E' indicativa di questo clima la proposta di Bersani, che ha ripetuto in questi giorni e che evidentemente riveste per lui un'importanza fondamentale, di costituire il nuovo Ulivo. Ora l'Ulivo è stata l'alleanza tra le due principali tradizioni riformiste di questo paese, quella socialista e quella cattolica, capace poi di attrarre altre culture politiche, come le forze ambientaliste; l'Ulivo aveva una vocazione maggioritaria, anche se allora non si usava questa formula.
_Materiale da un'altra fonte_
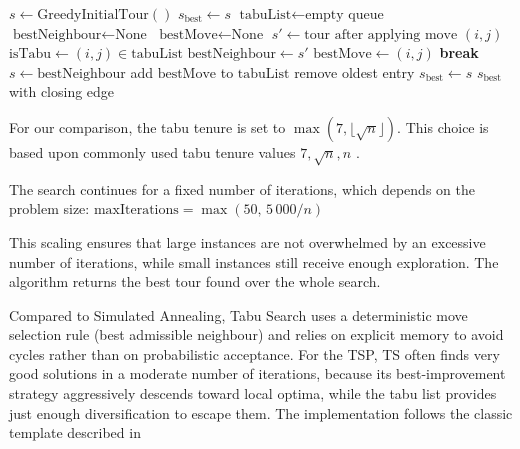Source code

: \begin{algorithm}[H]
	\caption{Tabu Search}
	\label{alg:tabu}
	\begin{algorithmic}[1]
		\STATE $s \gets \text{GreedyInitialTour}()$
		\STATE $s_{\text{best}} \gets s$
		\STATE $\text{tabuList} \gets \text{empty queue}$
		\STATE $\text{bestNeighbour} \gets \text{None}$
		\STATE $\text{bestMove} \gets \text{None}$
		\STATE $s' \gets \text{tour after applying move }(i,j)$
		\STATE $\text{isTabu} \gets (i,j) \in \text{tabuList}$
		\STATE $\text{bestNeighbour} \gets s'$
		\STATE $\text{bestMove} \gets (i,j)$
		\ENDIF
		\ENDIF
		\ENDFOR
		 \STATE \textbf{break} \ENDIF
		\STATE $s \gets \text{bestNeighbour}$
		\STATE add $\text{bestMove}$ to $\text{tabuList}$
		\STATE remove oldest entry
		\ENDIF
		\STATE $s_{\text{best}} \gets s$
		\ENDIF
		\ENDFOR
		\RETURN $s_{\text{best}}$ with closing edge
	\end{algorithmic}
\end{algorithm}
For our comparison, the tabu tenure is set to $\max(7, \lfloor\sqrt{n}\rfloor)$.
This choice is based upon commonly used tabu tenure values \( 7, \sqrt{n},n \) \cite{krishnakumarriyerTabuSearchAlgorithm2013, osmanMetastrategySimulatedAnnealing1993}.

The search continues for a fixed number of iterations, which depends on the problem size: $\text{maxIterations} = \max(50,\, 5\,000 / n)$

This scaling ensures that large instances are not overwhelmed by an excessive number of iterations, while small instances still receive enough exploration.
The algorithm returns the best tour found over the whole search.

Compared to Simulated Annealing, Tabu Search uses a deterministic move selection rule (best admissible neighbour)
and relies on explicit memory to avoid cycles rather than on probabilistic acceptance.
For the TSP, TS often finds very good solutions in a moderate number of iterations,
because its best-improvement strategy aggressively descends toward local optima,
while the tabu list provides just enough diversification to escape them.
The implementation follows the classic template described in \cite{burkeSearchMethodologiesIntroductory2014}






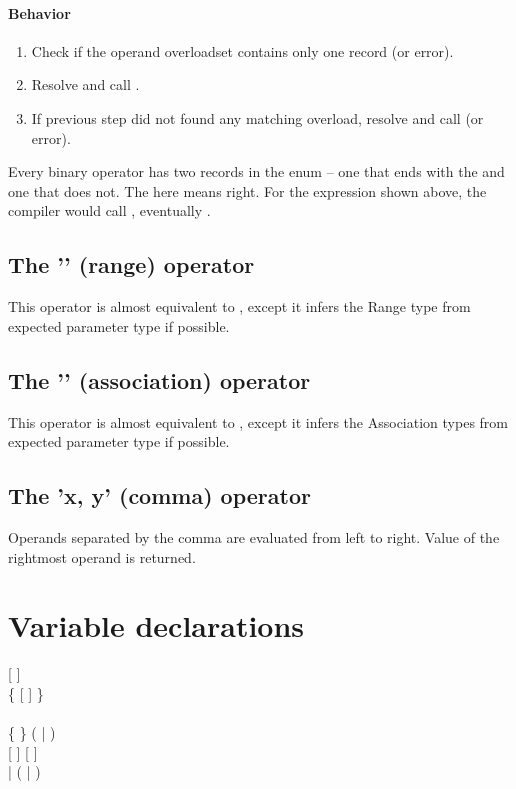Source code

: \paragraph{Behavior}
\begin{enumerate}
	\item Check if the operand overloadset contains only one record (or error).
	\item Resolve and call .
	\item If previous step did not found any matching overload, resolve and call  (or error).
\end{enumerate}

Every binary operator has two records in the  enum -- one that ends with the  and one that does not. The  here means right. For the expression shown above, the compiler would call , eventually .

\subsection{The '' (range) operator}
This operator is almost equivalent to , except it infers the Range type from expected parameter type if possible.

\subsection{The '' (association) operator}
This operator is almost equivalent to , except it infers the Association types from expected parameter type if possible.

\subsection{The 'x, y' (comma) operator}
Operands separated by the comma are evaluated from left to right. Value of the rightmost operand is returned.

\section{Variable declarations}
\begin{grammar}
	   [  ] \\
		\grLn \{ \kwd{,}  [  ] \} \kwd{;} \\
	\\
	 \{  \} (  |  ) \\
	  [  ] [ \kwd{!} ] \\
	  | ( \kwd{=} | \kwd{:=} )  \\
\end{grammar}

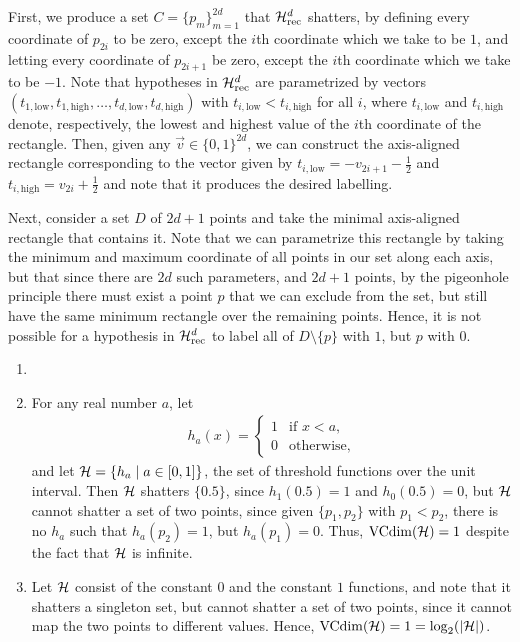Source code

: \begin{ex}
  First, we produce a set $C=\{p_m\}_{m=1}^{2d}$ that $\mathcal{H}_{\text{rec}}^d$
  shatters, by defining every coordinate of $p_{2i}$ to be zero, except the
  $i$th coordinate which we take to be $1$, and letting every coordinate of
  ${p_{2i+1}}$ be zero, except the $i$th coordinate which we take to be $-1$.
  Note that hypotheses in $\mathcal{H}_{\text{rec}}^d$ are parametrized by vectors
  $(t_{1,\text{low}}, t_{1,\text{high}},\ldots,t_{d,\text{low}},t_{d,\text{high}})$
  with $t_{i,\text{low}}<t_{i,\text{high}}$ for all $i$, where
  $t_{i,\text{low}}$ and $t_{i,\text{high}}$ denote, respectively, the lowest
  and highest value of the $i$th coordinate of the rectangle. Then, given any
  $\vec{v}\in\{0, 1\}^{2d}$, we can construct the axis-aligned rectangle corresponding
  to the vector given by $t_{i,\text{low}}=-v_{2i+1}-\frac{1}{2}$ and
  $t_{i,\text{high}}=v_{2i}+\frac{1}{2}$ and note that it produces the desired
  labelling.

  Next, consider a set $D$ of $2d+1$ points and take the minimal axis-aligned
  rectangle that contains it. Note that we can parametrize this rectangle by
  taking the minimum and maximum coordinate of all points in our set along each
  axis, but that since there are $2d$ such parameters, and $2d+1$ points, by the
  pigeonhole principle there must exist a point $p$ that we can exclude from the
  set, but still have the same minimum rectangle over the remaining points.
  Hence, it is not possible for a hypothesis in $\mathcal{H}_{\text{rec}}^d$ to label all
  of $D\setminus\{p\}$ with $1$, but $p$ with $0$.
\end{ex}

\begin{ex}
\end{ex}

\begin{ex}
  \begin{enumerate}
    \item[]
    \item For any real number $a$, let
          \begin{align*}
            h_a(x)=\begin{cases}
              1 & \text{if $x < a$}, \\
              0 & \text{otherwise},
            \end{cases}
          \end{align*}
          and let $\mathcal{H}=\{h_a \mid a\in [0, 1] \}$, the set of threshold
          functions over the unit interval. Then $\mathcal{H}$ shatters
          $\{0.5\}$, since $h_1(0.5)=1$ and $h_0(0.5)=0$, but $\mathcal{H}$
          cannot shatter a set of two points, since given $\{p_1, p_2\}$ with
          $p_1 < p_2$, there is no $h_a$ such that $h_a(p_2) = 1$, but
          $h_a(p_1)=0$. Thus, $\operatorname*{VCdim}(\mathcal{H})=1$ despite the fact that $\mathcal{H}$ is
          infinite.
    \item Let $\mathcal{H}$ consist of the constant $0$ and the constant $1$ functions,
          and note that it shatters a singleton set, but cannot shatter a set of
          two points, since it cannot map the two points to different values.
          Hence, $\operatorname*{VCdim}(\mathcal{H})=1=\log_2(|\mathcal{H}|)$.
  \end{enumerate}
\end{ex}

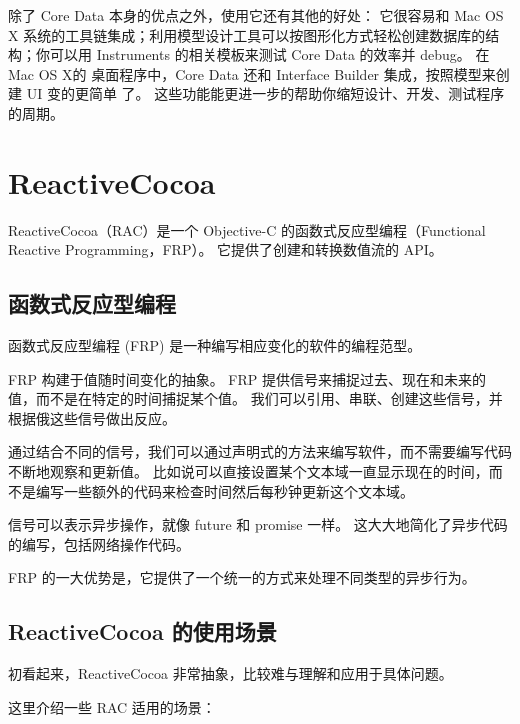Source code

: 除了 Core Data 本身的优点之外，使用它还有其他的好处： 它很容易和 Mac OS X 系统的工具链集成；利用模型设计工具可以按图形化方式轻松创建数据库的结构；你可以用 Instruments 的相关模板来测试 Core Data 的效率并 debug。 在 Mac OS X的 桌面程序中，Core Data 还和 Interface Builder 集成，按照模型来创建 UI 变的更简单 了。 这些功能能更进一步的帮助你缩短设计、开发、测试程序的周期。

\section{ReactiveCocoa}

ReactiveCocoa（RAC）是一个 Objective-C 的函数式反应型编程（Functional Reactive Programming，FRP）。
它提供了创建和转换数值流的 API。

\subsection{函数式反应型编程}
函数式反应型编程 (FRP) 是一种编写相应变化的软件的编程范型。

FRP 构建于值随时间变化的抽象。
FRP 提供信号来捕捉过去、现在和未来的值，而不是在特定的时间捕捉某个值。
我们可以引用、串联、创建这些信号，并根据俄这些信号做出反应。

通过结合不同的信号，我们可以通过声明式的方法来编写软件，而不需要编写代码不断地观察和更新值。
比如说可以直接设置某个文本域一直显示现在的时间，而不是编写一些额外的代码来检查时间然后每秒钟更新这个文本域。

信号可以表示异步操作，就像 future 和 promise 一样。
这大大地简化了异步代码的编写，包括网络操作代码。

FRP 的一大优势是，它提供了一个统一的方式来处理不同类型的异步行为。

\subsection{ReactiveCocoa 的使用场景}

初看起来，ReactiveCocoa 非常抽象，比较难与理解和应用于具体问题。

这里介绍一些 RAC 适用的场景：

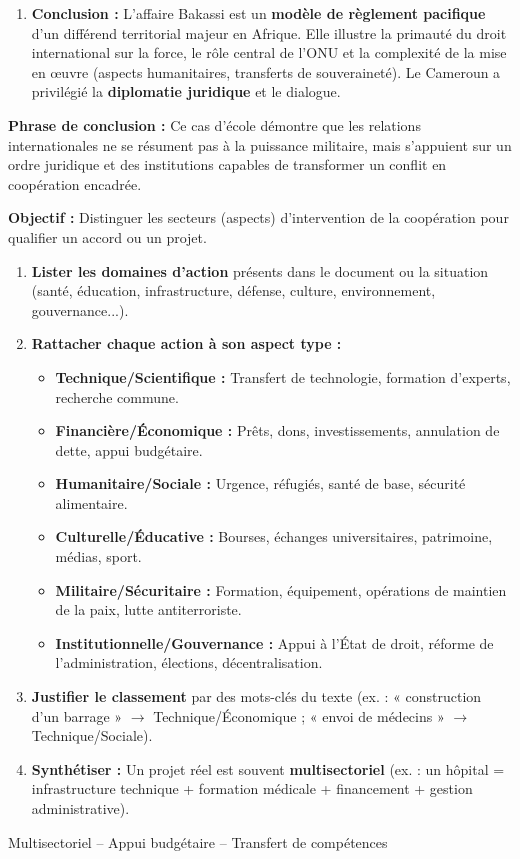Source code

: \documentclass[11pt]{article}
\newcommand{\cle}[1]{{\popxbold\color{popdark}#1}}
\begin{document}
\begin{exoresolu}
\begin{enumerate}
    \item \textbf{Conclusion :} L'affaire Bakassi est un \textbf{modèle de règlement pacifique} d'un différend territorial majeur en Afrique. Elle illustre la primauté du droit international sur la force, le rôle central de l'ONU et la complexité de la mise en œuvre (aspects humanitaires, transferts de souveraineté). Le Cameroun a privilégié la \textbf{diplomatie juridique} et le dialogue.
\end{enumerate}
\textbf{Phrase de conclusion :} Ce cas d'école démontre que les relations internationales ne se résument pas à la puissance militaire, mais s'appuient sur un ordre juridique et des institutions capables de transformer un conflit en coopération encadrée.
\end{exoresolu}

\begin{methode}
\textbf{Objectif :} Distinguer les secteurs (aspects) d'intervention de la coopération pour qualifier un accord ou un projet.
\begin{enumerate}
    \item \textbf{Lister les domaines d'action} présents dans le document ou la situation (santé, éducation, infrastructure, défense, culture, environnement, gouvernance...).
    \item \textbf{Rattacher chaque action à son aspect type :}
    \begin{itemize}
        \item \textbf{Technique/Scientifique :} Transfert de technologie, formation d'experts, recherche commune.
        \item \textbf{Financière/Économique :} Prêts, dons, investissements, annulation de dette, appui budgétaire.
        \item \textbf{Humanitaire/Sociale :} Urgence, réfugiés, santé de base, sécurité alimentaire.
        \item \textbf{Culturelle/Éducative :} Bourses, échanges universitaires, patrimoine, médias, sport.
        \item \textbf{Militaire/Sécuritaire :} Formation, équipement, opérations de maintien de la paix, lutte antiterroriste.
        \item \textbf{Institutionnelle/Gouvernance :} Appui à l'État de droit, réforme de l'administration, élections, décentralisation.
    \end{itemize}
    \item \textbf{Justifier le classement} par des mots-clés du texte (ex. : « construction d'un barrage » $\rightarrow$ Technique/Économique ; « envoi de médecins » $\rightarrow$ Technique/Sociale).
    \item \textbf{Synthétiser :} Un projet réel est souvent \textbf{multisectoriel} (ex. : un hôpital = infrastructure technique + formation médicale + financement + gestion administrative).
\end{enumerate}
\cle{Multisectoriel} -- \cle{Appui budgétaire} -- \cle{Transfert de compétences}
\end{methode}
\end{document}
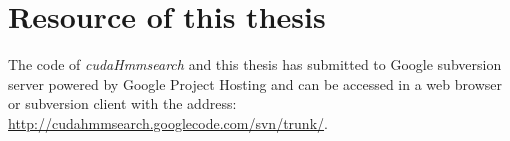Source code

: 
\chapter{Resource of this thesis} %

\label{AppendixA} %


The code of \emph{cudaHmmsearch} and this thesis has submitted to Google subversion server powered by Google Project Hosting and can be accessed in a web browser or subversion client with the address:
\url{http://cudahmmsearch.googlecode.com/svn/trunk/}.

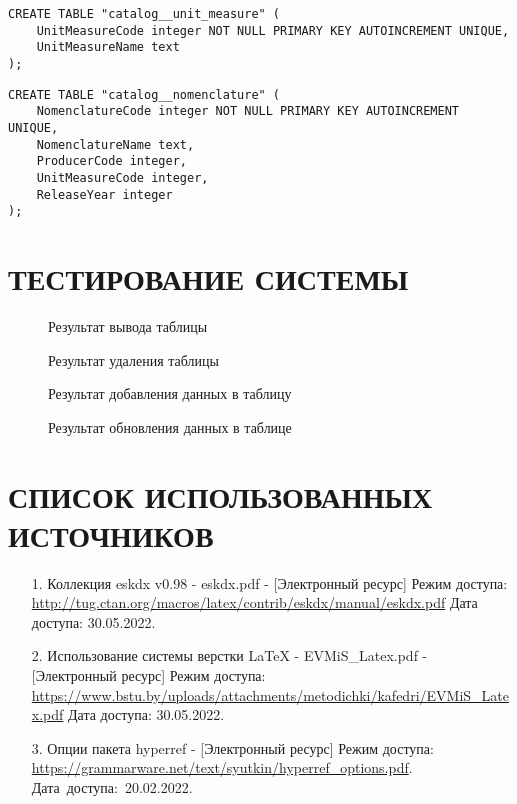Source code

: \documentclass[
    12pt, %
    a4paper, %
    simple, %
    floatsection %
]{eskdtext}
\begin{document}
\begin{lstlisting}[name=Справочник "Единицы хранения"]
CREATE TABLE "catalog__unit_measure" (
    UnitMeasureCode integer NOT NULL PRIMARY KEY AUTOINCREMENT UNIQUE,
    UnitMeasureName text
);
\end{lstlisting}

\begin{lstlisting}[name=Справочник "Номенклатура"]
CREATE TABLE "catalog__nomenclature" (
    NomenclatureCode integer NOT NULL PRIMARY KEY AUTOINCREMENT UNIQUE,
    NomenclatureName text,
    ProducerCode integer,
    UnitMeasureCode integer,
    ReleaseYear integer
);
\end{lstlisting}

\newpage
\section{ТЕСТИРОВАНИЕ СИСТЕМЫ}

\begin{figure}[!h]
    \centering
    \caption{Результат вывода таблицы}
\end{figure}

\begin{figure}[!h]
    \centering
    \caption{Результат удаления таблицы}
\end{figure}

\begin{figure}[!h]
    \centering
    \caption{Результат добавления данных в таблицу}
\end{figure}

\begin{figure}[!h]
    \centering
    \caption{Результат обновления данных в таблице}
\end{figure}


\newpage
{}
\section*{СПИСОК ИСПОЛЬЗОВАННЫХ ИСТОЧНИКОВ}
\begin{enumerate}
    \item[1.] Коллекция eskdx v0.98 - eskdx.pdf
    - [Электронный ресурс]
    Режим доступа: \url{http://tug.ctan.org/macros/latex/contrib/eskdx/manual/eskdx.pdf}
    Дата доступа: 30.05.2022.

    \item[2.] Использование системы верстки LaTeX - EVMiS\_Latex.pdf
    - [Электронный ресурс]
    Режим доступа: \url{https://www.bstu.by/uploads/attachments/metodichki/kafedri/EVMiS_Latex.pdf}
    Дата доступа: 30.05.2022.

    \item[3.] Опции пакета hyperref
    - [Электронный ресурс]
    Режим доступа: \url{https://grammarware.net/text/syutkin/hyperref_options.pdf}.
    Дата~доступа:~20.02.2022.
\end{enumerate}


\newpage
\end{document}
Ora non è molto chiaro cosa sia il nuovo Ulivo di Bersani e soprattutto non è chiaro quali siano i suoi interlocutori: teoricamente il Pd dovrebbe già essere l'alleanza tra i riformismi socialista e cattolico, anzi dovrebbe essere il luogo in cui questi riformismi sono stati superati per unirsi in un nuovo soggetto politico; in questo è naturale la vocazione maggioritaria di cui continua a parlare Veltroni. Il nuovo Ulivo di Bersani invece, includendo l'alleanza con Di Pietro e con i comunisti di Ferrero e Diliberto è molto più simile all'Unione, che pure tutti dicono di voler superare.
Personalmente continuo a pensare che i dirigenti del centrosinistra dovrebbero avere il coraggio di ammettere gli errori che sono stati fatti in questi anni, accettando che l'esperienza del Pd è stato un fallimento e decidendo di aggregarsi in forme diverse da quelle che sono state sperimentate in questi anni e che hanno portato a una sconfitta dietro l'altra. Tra l'altro questa confusione favorisce una tendenza centrifuga nei territori: caso eclatante è quello che sta succedendo in questi stessi giorni nell'assemblea regionale della Sicilia, dove il Pd si appresta a sostenere, insieme a un'improbabile coalizione di centrodestra, una nuova giunta guidata da Raffaele Lombardo. Naturalmente questo processo non esclude - anzi lo dovrebbe espressamente prevedere - che si ricostituisca un'alleanza tra tutte queste nuove forze, che hanno comunque dimostrato, durante il primo governo di Romano Prodi, di offrire una prospettiva riformista a questo paese.